▶ _Try it_
Only the lines running from the line with "Verse 14 tells" to the end of the records below belong in the answer, each copied exactly.

▶ _Task input_

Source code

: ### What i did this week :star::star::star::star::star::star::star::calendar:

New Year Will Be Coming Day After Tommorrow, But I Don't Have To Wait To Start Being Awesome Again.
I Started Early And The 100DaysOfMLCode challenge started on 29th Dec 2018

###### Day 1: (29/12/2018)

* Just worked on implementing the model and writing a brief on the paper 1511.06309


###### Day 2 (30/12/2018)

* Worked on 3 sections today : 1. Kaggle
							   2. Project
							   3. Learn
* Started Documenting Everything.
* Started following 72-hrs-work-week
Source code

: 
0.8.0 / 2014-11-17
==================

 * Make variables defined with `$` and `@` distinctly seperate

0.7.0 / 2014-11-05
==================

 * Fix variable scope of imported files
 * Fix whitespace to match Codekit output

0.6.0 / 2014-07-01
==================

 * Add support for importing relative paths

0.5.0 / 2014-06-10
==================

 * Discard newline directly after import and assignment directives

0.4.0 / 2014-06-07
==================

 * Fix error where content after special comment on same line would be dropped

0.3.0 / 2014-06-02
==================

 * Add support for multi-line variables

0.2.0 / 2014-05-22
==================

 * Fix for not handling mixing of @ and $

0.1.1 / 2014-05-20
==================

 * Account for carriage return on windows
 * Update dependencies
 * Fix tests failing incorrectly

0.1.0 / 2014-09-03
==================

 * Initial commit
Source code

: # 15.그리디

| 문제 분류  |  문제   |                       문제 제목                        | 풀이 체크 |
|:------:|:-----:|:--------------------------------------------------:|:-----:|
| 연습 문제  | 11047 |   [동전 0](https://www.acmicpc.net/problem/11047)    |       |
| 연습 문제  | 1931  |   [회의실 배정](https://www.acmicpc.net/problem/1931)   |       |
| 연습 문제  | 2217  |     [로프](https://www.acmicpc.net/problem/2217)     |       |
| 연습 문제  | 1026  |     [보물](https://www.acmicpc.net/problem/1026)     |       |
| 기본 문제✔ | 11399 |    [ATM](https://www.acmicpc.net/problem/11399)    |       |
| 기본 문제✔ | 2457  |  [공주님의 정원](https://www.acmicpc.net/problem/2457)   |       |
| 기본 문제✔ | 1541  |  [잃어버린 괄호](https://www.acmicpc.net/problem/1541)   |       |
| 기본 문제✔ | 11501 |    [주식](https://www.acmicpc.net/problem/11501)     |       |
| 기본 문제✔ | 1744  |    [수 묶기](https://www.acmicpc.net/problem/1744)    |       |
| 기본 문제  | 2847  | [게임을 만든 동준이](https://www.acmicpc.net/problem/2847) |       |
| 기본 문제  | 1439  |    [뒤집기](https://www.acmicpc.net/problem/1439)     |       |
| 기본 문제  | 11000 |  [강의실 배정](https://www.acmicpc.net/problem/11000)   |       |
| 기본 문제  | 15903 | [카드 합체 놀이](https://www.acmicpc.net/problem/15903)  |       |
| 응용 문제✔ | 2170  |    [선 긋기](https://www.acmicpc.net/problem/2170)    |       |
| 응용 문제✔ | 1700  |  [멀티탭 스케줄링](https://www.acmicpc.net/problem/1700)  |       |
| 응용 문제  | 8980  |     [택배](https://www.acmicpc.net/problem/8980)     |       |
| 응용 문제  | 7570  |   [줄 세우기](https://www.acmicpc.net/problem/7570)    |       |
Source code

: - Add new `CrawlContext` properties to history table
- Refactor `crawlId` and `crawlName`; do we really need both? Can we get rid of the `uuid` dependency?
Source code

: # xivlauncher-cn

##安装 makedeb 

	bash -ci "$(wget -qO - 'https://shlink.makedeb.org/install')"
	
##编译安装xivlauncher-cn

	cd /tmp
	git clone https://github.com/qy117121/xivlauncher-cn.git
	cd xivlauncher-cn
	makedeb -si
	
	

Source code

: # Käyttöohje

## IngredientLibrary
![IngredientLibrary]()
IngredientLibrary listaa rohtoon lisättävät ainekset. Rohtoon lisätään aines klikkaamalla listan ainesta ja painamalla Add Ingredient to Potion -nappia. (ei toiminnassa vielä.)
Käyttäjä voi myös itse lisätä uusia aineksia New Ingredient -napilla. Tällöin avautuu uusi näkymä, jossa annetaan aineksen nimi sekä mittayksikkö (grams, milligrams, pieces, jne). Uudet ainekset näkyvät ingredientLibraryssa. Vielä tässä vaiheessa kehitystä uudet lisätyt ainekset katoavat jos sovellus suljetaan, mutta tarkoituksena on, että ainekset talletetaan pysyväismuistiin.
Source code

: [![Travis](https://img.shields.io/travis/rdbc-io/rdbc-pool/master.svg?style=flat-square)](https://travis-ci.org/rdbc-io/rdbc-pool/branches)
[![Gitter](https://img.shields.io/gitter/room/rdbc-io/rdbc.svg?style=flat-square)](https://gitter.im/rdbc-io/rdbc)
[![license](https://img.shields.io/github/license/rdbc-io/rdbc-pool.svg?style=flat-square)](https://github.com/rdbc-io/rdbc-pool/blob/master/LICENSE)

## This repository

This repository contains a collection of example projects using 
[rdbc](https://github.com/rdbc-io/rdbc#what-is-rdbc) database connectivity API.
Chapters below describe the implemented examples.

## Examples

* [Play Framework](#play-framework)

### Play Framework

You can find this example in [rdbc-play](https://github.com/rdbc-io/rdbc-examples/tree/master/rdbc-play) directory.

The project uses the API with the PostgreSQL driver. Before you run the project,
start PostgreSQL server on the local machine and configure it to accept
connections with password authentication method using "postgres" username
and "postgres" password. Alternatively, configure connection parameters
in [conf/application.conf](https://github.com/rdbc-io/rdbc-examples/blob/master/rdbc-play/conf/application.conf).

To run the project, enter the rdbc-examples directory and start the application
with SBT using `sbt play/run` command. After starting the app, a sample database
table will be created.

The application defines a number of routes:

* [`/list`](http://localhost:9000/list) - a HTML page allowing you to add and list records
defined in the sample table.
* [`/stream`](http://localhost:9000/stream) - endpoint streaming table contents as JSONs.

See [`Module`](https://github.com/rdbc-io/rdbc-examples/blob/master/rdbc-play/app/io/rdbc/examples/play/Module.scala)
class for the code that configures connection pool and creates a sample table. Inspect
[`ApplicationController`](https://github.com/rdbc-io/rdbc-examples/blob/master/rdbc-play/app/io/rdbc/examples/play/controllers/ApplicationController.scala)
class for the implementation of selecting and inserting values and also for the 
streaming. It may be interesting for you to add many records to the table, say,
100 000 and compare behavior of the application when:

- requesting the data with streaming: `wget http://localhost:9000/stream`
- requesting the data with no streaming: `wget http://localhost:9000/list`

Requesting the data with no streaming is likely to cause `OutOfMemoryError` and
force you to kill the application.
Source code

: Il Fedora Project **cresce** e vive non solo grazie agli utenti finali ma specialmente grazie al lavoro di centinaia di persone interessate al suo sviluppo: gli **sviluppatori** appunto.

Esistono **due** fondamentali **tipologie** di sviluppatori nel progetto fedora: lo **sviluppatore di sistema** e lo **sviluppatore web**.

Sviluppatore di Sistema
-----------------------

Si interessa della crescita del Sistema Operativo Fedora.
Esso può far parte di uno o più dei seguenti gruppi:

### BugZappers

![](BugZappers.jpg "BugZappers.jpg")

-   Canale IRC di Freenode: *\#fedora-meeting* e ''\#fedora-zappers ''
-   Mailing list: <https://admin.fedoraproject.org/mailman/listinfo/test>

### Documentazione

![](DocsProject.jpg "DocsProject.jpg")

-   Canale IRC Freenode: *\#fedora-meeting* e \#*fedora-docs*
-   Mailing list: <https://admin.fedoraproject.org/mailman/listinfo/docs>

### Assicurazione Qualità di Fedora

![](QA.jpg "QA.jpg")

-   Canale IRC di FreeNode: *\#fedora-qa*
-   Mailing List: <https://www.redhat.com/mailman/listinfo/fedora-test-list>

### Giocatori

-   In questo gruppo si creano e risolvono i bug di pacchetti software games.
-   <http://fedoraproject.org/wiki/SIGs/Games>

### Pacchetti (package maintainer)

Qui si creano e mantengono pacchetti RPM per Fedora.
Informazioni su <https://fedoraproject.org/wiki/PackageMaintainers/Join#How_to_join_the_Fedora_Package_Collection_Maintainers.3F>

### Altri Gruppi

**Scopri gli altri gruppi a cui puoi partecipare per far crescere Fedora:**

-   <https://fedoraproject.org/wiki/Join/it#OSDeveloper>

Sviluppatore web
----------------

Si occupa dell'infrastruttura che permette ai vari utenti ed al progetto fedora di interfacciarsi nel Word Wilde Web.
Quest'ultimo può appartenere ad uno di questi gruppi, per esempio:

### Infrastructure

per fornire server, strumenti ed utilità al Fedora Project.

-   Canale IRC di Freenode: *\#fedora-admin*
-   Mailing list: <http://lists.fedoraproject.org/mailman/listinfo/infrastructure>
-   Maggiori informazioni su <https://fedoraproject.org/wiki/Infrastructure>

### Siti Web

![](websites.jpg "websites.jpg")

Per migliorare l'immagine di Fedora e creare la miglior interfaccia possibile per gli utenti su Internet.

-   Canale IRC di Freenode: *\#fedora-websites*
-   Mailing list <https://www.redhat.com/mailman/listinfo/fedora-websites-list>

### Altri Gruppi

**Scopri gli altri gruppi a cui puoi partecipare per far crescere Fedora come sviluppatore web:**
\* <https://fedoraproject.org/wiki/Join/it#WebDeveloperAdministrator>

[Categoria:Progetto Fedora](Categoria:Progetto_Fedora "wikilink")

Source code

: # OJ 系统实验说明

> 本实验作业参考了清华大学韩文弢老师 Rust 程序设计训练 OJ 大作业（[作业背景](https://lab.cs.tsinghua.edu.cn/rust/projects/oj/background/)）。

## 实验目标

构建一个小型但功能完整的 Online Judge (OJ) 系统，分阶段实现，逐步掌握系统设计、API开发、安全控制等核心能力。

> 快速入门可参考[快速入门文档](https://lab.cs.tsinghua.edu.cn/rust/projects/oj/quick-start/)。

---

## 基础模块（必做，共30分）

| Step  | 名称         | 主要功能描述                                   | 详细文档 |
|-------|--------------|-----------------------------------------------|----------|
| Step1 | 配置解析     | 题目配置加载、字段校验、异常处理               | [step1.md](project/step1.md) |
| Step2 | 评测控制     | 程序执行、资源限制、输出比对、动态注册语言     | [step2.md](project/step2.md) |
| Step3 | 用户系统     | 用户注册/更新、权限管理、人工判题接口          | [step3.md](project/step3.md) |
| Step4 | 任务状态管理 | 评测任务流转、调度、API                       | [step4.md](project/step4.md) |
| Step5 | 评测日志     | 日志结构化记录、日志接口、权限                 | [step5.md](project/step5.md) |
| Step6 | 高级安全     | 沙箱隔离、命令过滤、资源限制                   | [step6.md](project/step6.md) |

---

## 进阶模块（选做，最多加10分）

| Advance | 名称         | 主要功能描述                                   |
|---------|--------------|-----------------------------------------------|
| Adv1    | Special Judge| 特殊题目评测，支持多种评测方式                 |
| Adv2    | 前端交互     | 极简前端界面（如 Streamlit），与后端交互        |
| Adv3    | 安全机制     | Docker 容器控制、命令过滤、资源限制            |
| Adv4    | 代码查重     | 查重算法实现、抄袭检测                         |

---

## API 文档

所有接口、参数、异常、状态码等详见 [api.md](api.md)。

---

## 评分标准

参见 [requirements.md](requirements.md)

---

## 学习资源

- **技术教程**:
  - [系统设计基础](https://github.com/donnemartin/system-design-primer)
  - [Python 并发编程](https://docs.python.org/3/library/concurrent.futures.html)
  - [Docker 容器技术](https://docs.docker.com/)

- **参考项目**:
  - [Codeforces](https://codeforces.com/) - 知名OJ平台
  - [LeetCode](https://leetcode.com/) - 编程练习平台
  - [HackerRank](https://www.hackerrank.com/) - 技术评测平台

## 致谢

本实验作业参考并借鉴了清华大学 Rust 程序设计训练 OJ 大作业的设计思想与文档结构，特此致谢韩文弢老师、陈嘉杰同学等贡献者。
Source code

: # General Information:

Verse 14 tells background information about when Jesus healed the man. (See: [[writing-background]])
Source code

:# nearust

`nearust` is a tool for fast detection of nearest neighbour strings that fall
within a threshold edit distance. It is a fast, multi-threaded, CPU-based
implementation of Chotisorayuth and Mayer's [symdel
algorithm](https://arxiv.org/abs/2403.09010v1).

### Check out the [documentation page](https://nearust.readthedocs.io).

▶ _Exercise response_
Verse 14 tells background information about when Jesus healed the man. (See: [[writing-background]])
Source code

:# nearust

`nearust` is a tool for fast detection of nearest neighbour strings that fall
within a threshold edit distance. It is a fast, multi-threaded, CPU-based
implementation of Chotisorayuth and Mayer's [symdel
algorithm](https://arxiv.org/abs/2403.09010v1).

### Check out the [documentation page](https://nearust.readthedocs.io).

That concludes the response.